(Dataset entries)
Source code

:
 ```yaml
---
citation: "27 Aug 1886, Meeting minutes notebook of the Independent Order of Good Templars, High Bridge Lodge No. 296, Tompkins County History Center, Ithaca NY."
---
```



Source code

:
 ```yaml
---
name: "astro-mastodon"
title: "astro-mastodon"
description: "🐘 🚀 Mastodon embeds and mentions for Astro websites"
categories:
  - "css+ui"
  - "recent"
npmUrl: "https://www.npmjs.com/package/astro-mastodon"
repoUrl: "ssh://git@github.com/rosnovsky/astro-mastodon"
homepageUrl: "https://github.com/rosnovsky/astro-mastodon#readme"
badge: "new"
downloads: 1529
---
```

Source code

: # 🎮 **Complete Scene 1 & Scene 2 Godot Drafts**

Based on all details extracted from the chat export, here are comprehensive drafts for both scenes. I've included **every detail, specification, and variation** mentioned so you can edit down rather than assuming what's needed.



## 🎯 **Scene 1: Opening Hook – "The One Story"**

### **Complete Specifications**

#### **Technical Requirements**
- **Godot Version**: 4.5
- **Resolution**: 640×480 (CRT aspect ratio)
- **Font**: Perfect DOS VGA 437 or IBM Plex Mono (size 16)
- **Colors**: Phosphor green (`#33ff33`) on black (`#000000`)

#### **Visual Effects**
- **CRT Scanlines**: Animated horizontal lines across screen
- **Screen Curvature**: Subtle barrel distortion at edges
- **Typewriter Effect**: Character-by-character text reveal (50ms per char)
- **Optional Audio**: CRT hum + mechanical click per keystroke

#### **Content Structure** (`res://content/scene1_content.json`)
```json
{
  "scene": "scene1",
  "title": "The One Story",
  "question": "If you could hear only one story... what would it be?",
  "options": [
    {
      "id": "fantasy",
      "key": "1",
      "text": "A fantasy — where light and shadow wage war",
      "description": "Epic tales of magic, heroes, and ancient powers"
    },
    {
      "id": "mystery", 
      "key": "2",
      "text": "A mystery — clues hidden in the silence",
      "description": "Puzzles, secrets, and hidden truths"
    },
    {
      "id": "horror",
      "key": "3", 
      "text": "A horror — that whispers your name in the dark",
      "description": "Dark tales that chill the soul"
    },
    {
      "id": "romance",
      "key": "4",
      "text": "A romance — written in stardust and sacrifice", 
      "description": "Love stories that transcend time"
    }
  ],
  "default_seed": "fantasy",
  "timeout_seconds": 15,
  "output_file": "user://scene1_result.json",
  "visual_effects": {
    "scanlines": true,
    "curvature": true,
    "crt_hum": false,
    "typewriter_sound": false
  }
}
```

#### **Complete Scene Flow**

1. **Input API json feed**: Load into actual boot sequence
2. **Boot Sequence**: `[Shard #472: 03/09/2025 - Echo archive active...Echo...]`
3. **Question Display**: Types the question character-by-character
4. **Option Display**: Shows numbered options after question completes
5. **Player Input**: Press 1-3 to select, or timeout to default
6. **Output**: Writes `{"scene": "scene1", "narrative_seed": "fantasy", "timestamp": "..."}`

REQUIREMENT ▸
Where a line in the records above includes the string "that", show it.

REPLY ▸
      "text": "A horror — that whispers your name in the dark",
      "description": "Dark tales that chill the soul"
      "description": "Love stories that transcend time"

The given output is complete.